Rob Cassetti talks about the change in opera when it had competition. Opera was challenged for audiences by the advent of the motion picture. Movies pushed Puccini, for example, to create a big “The Girl of the Golden West” (La fanciulla del West)—creating big, live music that could not be replicated in a movie theater. New technology drove art to change…putting movies on one path, and forcing the traditional medium to change—to keep audiences and to stay relevant. This is the case of illustration—-and the whole schism around traditional media and digital…with digital being poo-poo’ed for not being “real” or legitimate. Technology challenges the status quo—and those either adapt or move aside. Technology may not subsume the traditional—but it does challenge it.

To that, I was plugging away at looking at Ammi Phillips (April 24, 1788 – July 11, 1865) work and discovered in a “no duh” moment that he was working when the first daguerrotypes came on the scene while he was painting (the last 25 years). This creates an interesting time— a blend—when technology, technique, and art purpose can shift due to a new media—a new availability to create images. One can have an oil painting reflecting tradition, wealth, and privilege which would associate you with like people or have a daguerrotype made—showing you “in the moment” with out romanticism, with no softening. A daguerrotype was a singular image like a painting, but very portable and very real. Lively, living breathing people.

Interestingly, as I looked at the Library of Congress pages— daguerrotypes showed not only living people, but people who smiled, laughed and who had joy in others (pairs of children, groups of sisters). Having a daguerrotype made was something that was a democratic process— with every shape, size, age, race, background and the Library of Congress' collection brought that home while scrolling though all the images. These images show what these people really looked like, how they chose to show themselves—unvarnished—from images of dentists pulling teeth to sweet brothers holding hands.

Clark sisters, five women, three-quarter length portraits, all facing front
Grandmother and aunts of photographer Frances Benjamin Johnston. Digital Id cph 3d02003 // . Library of Congress Control Number 2004664300

I thought I would go grab a selection of women’s images from the Library of Congress’ online collection to see how a woman might portray herself in a daguerrotype versus the staid portraits that were frozen in time and romanticized by the limner, Ammi Phillips. Could there be clues from a fashion standpoint? layout? design? connection with the viewer? Love Phillips, but let’s just look at what else was happening….even beyond Matthew Brady and his game-changing work and vision.

Here we are (selection was made from images 1840-1849)— and what a group of lovely, real women we have in front of us….women we might know today —work with, socialize except for the clothes that they are wearing and the impossibly time-consuming hair.

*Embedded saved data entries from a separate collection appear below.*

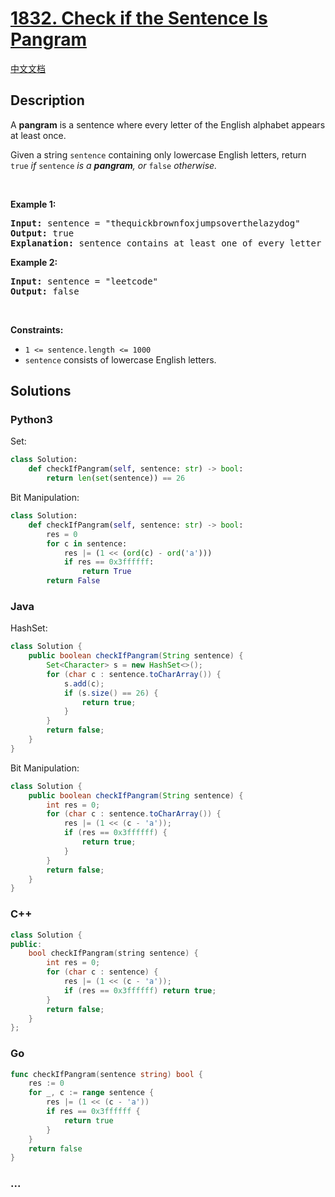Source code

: # [1832. Check if the Sentence Is Pangram](https://leetcode.com/problems/check-if-the-sentence-is-pangram)

[中文文档](/solution/1800-1899/1832.Check%20if%20the%20Sentence%20Is%20Pangram/README.md)

## Description

<p>A <strong>pangram</strong> is a sentence where every letter of the English alphabet appears at least once.</p>

<p>Given a string <code>sentence</code> containing only lowercase English letters, return<em> </em><code>true</code><em> if </em><code>sentence</code><em> is a <strong>pangram</strong>, or </em><code>false</code><em> otherwise.</em></p>

<p>&nbsp;</p>
<p><strong class="example">Example 1:</strong></p>

<pre>
<strong>Input:</strong> sentence = &quot;thequickbrownfoxjumpsoverthelazydog&quot;
<strong>Output:</strong> true
<strong>Explanation:</strong> sentence contains at least one of every letter of the English alphabet.
</pre>

<p><strong class="example">Example 2:</strong></p>

<pre>
<strong>Input:</strong> sentence = &quot;leetcode&quot;
<strong>Output:</strong> false
</pre>

<p>&nbsp;</p>
<p><strong>Constraints:</strong></p>

<ul>
	<li><code>1 &lt;= sentence.length &lt;= 1000</code></li>
	<li><code>sentence</code> consists of lowercase English letters.</li>
</ul>

## Solutions

<!-- tabs:start -->

### **Python3**

Set:

```python
class Solution:
    def checkIfPangram(self, sentence: str) -> bool:
        return len(set(sentence)) == 26
```

Bit Manipulation:

```python
class Solution:
    def checkIfPangram(self, sentence: str) -> bool:
        res = 0
        for c in sentence:
            res |= (1 << (ord(c) - ord('a')))
            if res == 0x3ffffff:
                return True
        return False
```

### **Java**

HashSet:

```java
class Solution {
    public boolean checkIfPangram(String sentence) {
        Set<Character> s = new HashSet<>();
        for (char c : sentence.toCharArray()) {
            s.add(c);
            if (s.size() == 26) {
                return true;
            }
        }
        return false;
    }
}
```

Bit Manipulation:

```java
class Solution {
    public boolean checkIfPangram(String sentence) {
        int res = 0;
        for (char c : sentence.toCharArray()) {
            res |= (1 << (c - 'a'));
            if (res == 0x3ffffff) {
                return true;
            }
        }
        return false;
    }
}
```

### **C++**

```cpp
class Solution {
public:
    bool checkIfPangram(string sentence) {
        int res = 0;
        for (char c : sentence) {
            res |= (1 << (c - 'a'));
            if (res == 0x3ffffff) return true;
        }
        return false;
    }
};
```

### **Go**

```go
func checkIfPangram(sentence string) bool {
	res := 0
	for _, c := range sentence {
		res |= (1 << (c - 'a'))
		if res == 0x3ffffff {
			return true
		}
	}
	return false
}
```

### **...**

```

```

<!-- tabs:end -->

Many of these wormen are connecting directly with the photographer showing their inner self either with confidence like the awesome Clark sisters, the coy flirtiness of the lady (third row/left), to the insecurity of the picture taking and her youth (center top). These are people who want to be seen, to be captured in the moment—perhaps as a present for a family member, friend or love. These were women with edges, with inperfections, with wit and personality and were not icons of “nice girls”. How did Ammi Phillips respond to this? How did he address this freshness, this change, these portable portraits that were a window into the sitter’s life—many showing similar poses (proper ladies with books, caps) but not romanticized—complete with physical imperfections and souls showing through their eyes.

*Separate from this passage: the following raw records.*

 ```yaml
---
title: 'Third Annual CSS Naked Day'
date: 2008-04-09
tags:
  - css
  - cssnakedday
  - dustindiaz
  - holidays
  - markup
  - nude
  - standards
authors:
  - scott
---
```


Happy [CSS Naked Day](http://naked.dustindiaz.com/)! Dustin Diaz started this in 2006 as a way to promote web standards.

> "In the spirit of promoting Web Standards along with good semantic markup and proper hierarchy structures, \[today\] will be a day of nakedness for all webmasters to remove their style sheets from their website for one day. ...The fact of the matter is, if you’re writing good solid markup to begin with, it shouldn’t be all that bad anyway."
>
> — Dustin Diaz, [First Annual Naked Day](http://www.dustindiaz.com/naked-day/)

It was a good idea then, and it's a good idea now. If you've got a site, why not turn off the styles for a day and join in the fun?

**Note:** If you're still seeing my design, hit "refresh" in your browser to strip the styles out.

Technology changed portraiture. People continued to have their portraits painted, but having an option, a more democratic option which was more affordable, portable and a true window into a living person also had it’s appeal. There were couples together, babies together, and families together. There is a daguerrotype of a father and his sons with the bible. There were many, many images of black people—who took advantage of this shift. No conclusions here…just observations on how daguerrotypes touched a much wider swath of people—and captured more of the reality of the time.